Or les faits sont têtus et il se trouve que la géographie nationale n’a rien à voir ni avec l’image d’Épinal d’antan ni avec son avatar catastrophiste d’aujourd’hui. Et ce parce que l’on peut affirmer que le territoire français est totalement inséré dans le processus d’urbanisation du monde qui l’a puissamment modifié. En la matière, l’INSEE livre depuis longtemps des analyses très détaillées des « aires urbaines » et le Commissariat général à l’égalité des territoires met, quant à lui, en ligne un observatoire des territoires qui s’appuie sur ces données et offre la possibilité d’appréhender à quel point l’espace français a muté en un demi-siècle.

Ces ensembles urbains constituent sans doute plus des nébuleuses que des aires, mais qu’on les appelle comme on voudra, il existe des configurations spatiales complexes qui expriment la puissance de l’urbanisation et des nouvelles relations qu’elle installe. La géographie d’antan en est bouleversée, à toutes les échelles en même temps. La France connaît donc une « urbanisation en profondeur » – qui est trop peu souvent mise en avant dans ce pays dont la culture territoriale classique magnifie la campagne et exprime un scepticisme récurrent par rapport aux villes, qui se transforme même parfois en « urbanophobie ».

Rien n’échappe à l’urbain

Cette expression renvoie à deux phénomènes. Tout d’abord, rien n’échappe à l’urbain : le mouvement d’urbanisation est si accompli qu’on pourrait estimer que le territoire rural n’existe plus à l’heure actuelle en tant que modalité spécifique d’organisation et de fonctionnement d’une société. Bien sûr, le rural et la ruralité sont toujours présents, mais comme des catégories de discours – politique, patrimonial, culturel. Le renouveau du rural, et les néoruraux qui en sont les acteurs, constituent des manifestations de l’évolution du déploiement des logiques urbaines dans de nouvelles configurations de société. Les espaces jadis ruraux, en déshérence, s’urbanisent avec l’introduction des formes spatiales, des pratiques, des valeurs et des références qui procèdent de l’urbanisation mais contribuent aussi à enrichir et complexifier celle-ci.

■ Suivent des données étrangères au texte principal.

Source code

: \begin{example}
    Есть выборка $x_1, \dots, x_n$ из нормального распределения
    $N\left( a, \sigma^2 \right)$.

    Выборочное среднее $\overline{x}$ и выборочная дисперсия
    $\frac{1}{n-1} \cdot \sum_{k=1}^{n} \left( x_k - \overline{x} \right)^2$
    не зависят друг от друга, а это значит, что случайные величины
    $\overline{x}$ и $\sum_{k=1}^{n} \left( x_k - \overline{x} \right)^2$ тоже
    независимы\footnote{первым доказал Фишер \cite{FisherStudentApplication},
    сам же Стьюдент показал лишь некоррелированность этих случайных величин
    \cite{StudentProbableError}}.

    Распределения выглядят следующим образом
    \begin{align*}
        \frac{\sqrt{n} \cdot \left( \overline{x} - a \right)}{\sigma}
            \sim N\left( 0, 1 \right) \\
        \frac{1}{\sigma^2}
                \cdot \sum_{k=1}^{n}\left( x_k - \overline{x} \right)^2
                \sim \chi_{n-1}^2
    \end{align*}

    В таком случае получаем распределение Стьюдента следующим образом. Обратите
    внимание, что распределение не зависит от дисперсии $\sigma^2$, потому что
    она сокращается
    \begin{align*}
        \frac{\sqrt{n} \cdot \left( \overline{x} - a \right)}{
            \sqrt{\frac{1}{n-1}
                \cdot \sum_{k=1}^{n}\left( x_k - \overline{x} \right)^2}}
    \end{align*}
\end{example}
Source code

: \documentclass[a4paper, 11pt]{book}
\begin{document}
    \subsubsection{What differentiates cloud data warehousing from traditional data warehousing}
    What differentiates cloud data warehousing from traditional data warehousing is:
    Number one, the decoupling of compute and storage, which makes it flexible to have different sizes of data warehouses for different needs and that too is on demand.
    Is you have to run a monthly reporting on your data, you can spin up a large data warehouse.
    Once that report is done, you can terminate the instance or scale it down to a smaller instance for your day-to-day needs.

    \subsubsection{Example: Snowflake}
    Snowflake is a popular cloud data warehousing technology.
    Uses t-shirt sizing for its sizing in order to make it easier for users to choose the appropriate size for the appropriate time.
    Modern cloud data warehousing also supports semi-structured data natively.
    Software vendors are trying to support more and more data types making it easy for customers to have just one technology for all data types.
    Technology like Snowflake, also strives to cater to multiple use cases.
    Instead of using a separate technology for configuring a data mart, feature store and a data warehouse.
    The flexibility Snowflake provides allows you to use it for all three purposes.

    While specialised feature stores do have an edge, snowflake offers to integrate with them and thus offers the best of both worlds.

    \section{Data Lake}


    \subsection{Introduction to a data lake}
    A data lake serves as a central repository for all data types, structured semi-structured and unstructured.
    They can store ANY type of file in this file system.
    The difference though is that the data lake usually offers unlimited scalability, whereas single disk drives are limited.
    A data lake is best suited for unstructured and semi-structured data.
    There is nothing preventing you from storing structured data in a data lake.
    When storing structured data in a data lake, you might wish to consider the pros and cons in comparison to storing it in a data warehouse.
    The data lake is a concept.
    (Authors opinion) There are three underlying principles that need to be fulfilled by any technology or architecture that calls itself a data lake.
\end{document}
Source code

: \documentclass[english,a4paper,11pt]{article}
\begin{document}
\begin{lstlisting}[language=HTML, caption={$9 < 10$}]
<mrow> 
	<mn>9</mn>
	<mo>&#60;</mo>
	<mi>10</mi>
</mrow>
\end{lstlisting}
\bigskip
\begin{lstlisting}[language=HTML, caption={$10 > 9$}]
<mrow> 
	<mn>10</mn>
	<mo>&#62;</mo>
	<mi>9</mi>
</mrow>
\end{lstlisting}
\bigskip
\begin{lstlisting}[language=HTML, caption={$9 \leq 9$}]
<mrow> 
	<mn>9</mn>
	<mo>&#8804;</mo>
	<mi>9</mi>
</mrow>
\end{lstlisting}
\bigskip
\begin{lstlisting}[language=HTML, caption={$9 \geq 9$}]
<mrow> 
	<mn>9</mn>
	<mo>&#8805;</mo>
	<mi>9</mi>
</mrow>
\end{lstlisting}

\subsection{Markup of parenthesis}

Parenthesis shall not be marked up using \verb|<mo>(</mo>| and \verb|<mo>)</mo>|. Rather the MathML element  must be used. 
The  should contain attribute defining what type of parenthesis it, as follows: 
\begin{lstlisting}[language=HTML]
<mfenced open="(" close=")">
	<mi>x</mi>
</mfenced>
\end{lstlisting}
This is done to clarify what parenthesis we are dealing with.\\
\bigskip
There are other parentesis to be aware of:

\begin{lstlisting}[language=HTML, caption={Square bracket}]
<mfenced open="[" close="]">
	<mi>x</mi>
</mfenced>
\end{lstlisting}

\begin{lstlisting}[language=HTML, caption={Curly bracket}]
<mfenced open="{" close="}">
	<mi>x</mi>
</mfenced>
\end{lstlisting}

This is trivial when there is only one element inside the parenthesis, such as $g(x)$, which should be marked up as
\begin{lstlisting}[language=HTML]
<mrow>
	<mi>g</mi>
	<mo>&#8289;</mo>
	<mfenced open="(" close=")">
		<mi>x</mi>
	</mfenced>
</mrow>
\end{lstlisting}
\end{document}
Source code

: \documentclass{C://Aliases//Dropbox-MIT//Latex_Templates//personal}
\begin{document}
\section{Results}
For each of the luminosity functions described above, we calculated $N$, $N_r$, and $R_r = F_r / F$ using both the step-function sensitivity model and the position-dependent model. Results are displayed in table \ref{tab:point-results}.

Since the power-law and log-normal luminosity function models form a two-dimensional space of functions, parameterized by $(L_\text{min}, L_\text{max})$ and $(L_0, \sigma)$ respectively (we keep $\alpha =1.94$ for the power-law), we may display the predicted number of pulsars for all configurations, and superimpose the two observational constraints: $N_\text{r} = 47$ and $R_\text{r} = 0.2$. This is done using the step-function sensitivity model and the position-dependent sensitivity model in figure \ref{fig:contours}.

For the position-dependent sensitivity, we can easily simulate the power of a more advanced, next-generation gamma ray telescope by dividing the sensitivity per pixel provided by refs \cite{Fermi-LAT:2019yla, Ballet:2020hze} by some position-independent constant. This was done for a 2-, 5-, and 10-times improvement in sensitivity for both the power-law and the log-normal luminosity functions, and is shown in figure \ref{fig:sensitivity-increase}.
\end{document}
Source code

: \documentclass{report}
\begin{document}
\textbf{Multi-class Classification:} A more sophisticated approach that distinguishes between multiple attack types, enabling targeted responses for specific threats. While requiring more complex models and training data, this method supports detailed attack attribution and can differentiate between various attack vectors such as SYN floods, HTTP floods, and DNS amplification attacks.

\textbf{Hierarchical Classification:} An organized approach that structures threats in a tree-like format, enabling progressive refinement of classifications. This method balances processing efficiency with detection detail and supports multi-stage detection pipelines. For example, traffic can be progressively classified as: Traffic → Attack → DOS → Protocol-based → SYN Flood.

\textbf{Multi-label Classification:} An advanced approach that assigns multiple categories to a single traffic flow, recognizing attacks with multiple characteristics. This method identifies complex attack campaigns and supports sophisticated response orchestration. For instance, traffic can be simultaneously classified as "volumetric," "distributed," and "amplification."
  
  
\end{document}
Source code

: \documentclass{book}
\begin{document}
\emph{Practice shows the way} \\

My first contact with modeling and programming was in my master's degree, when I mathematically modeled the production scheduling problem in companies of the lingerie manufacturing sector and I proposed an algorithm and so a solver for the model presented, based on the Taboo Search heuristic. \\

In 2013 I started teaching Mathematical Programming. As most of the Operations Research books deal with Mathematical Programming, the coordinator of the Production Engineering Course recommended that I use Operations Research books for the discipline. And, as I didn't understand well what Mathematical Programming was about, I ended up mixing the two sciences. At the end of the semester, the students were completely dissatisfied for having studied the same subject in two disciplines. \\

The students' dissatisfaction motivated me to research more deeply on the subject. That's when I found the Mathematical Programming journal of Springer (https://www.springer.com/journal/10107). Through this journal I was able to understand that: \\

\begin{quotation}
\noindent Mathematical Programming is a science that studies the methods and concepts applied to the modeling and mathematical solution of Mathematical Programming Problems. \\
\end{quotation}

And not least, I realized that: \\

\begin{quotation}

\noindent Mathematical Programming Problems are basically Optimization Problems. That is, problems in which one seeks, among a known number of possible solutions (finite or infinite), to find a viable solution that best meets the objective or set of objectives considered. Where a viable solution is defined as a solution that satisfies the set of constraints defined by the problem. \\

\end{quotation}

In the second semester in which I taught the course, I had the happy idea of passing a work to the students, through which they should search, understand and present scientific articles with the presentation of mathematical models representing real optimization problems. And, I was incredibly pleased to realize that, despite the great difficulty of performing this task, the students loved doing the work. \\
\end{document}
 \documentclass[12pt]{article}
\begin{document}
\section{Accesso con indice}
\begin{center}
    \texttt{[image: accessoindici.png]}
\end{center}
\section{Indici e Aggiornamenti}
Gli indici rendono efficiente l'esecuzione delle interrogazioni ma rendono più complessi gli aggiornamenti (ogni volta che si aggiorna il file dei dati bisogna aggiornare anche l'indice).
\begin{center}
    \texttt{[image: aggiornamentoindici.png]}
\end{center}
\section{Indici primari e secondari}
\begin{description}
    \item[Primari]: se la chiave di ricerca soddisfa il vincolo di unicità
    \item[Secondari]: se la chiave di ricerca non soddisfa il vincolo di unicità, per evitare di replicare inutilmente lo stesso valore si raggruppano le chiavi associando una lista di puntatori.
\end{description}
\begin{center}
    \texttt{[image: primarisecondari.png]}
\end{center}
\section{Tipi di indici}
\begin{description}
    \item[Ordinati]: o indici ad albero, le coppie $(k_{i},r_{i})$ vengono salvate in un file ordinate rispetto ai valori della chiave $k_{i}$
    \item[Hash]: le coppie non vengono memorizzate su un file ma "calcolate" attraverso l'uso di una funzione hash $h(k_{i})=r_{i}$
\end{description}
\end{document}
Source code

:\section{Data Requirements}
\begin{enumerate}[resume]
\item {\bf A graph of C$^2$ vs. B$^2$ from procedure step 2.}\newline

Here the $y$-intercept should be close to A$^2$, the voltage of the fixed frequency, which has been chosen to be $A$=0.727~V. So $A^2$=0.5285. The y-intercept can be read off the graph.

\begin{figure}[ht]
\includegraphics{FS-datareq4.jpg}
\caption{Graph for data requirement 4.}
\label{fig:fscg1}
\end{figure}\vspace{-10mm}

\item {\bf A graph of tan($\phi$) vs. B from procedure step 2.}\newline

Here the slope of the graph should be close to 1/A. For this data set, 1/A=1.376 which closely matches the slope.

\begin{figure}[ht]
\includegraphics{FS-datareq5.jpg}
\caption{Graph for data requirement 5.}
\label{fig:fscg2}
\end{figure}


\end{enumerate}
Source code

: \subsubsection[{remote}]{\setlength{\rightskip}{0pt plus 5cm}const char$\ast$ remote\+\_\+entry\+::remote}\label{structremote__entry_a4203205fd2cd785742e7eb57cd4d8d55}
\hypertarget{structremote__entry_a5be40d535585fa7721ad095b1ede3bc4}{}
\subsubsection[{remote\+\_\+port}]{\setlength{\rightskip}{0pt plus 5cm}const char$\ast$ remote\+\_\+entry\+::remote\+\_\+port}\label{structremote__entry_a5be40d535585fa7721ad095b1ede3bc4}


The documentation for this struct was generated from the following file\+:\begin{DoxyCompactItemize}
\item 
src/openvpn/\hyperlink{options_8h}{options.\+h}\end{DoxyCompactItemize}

De même que les valeurs et références sociales et culturelles sont désormais étalonnées par le fait urbain, la vitalité économique du pays est directement dépendante du fonctionnement des organisations urbaines. C’est le second phénomène remarquable : les différentes aires urbaines tirent l’économie française vers le haut. Elles ne sont pas prédatrices, comme on l’entend encore trop souvent. On recense, hors outre-mer, 47 aires urbaines de plus de 200 000 habitants (Paris inclus), la plupart en développement significatif (3 seulement ont décru – modérément – depuis 2009 : Douai-Lens, Le Havre et Dunkerque), qui rassemblent aujourd‘hui plus 37 millions d’habitants, soit plus de 50% de la population et presque 70% des emplois, 80% des emplois dits de « fonctions métropolitaines » et 85% des emplois dits de « cadres des fonctions métropolitaines » (ou quaternaires). On notera qu’il s’agit aussi des pôles universitaires et culturels majeurs. C’est dire leur importance dans les dynamiques de l’espace français contemporain et la redistribution des richesses.

Les aires constituent à la fois des diffuseurs des formes de vie urbaines et des connecteurs de la France au monde. Ces connecteurs fonctionnent dans les deux sens : ils mondialisent les territoires français, ils insèrent dans les espaces mondiaux des composants des sociétés territoriales françaises. Mais les aires urbaines sont aussi les territoires où se cristallisent les questions sociales : inégalités, logement, mobilité, migrations, durabilité, etc. En effet, les espaces urbains nationaux ne sont pas homogènes mais composites, articulant des périmètres très différents, aux logiques spécifiques. Ils sont à la fois sous-tendus par des tensions centre-périphérie, mais aussi marqués par d’importantes fragmentations qui procèdent du triomphe des zonages (fonctionnels et sociaux), qui a abouti, notamment, à produire des espaces résidentiels très ségrégués. N’oublions pas aussi que l’urbain est sensible aux effets de taille. Si toutes les aires urbaines participent du même mouvement d’urbanisation, seules les plus importantes précipitent l’ensemble des principes de ce que l’on peut nommer la métropolisation. Quatre dynamiques géographiques principales ont contribué à façonner les espaces français depuis les années 1960-70 : la mégapolisation parisienne, la métropolisation régionale, la périurbanisation et enfin l’évolution contrastée des espaces de plus faible densité.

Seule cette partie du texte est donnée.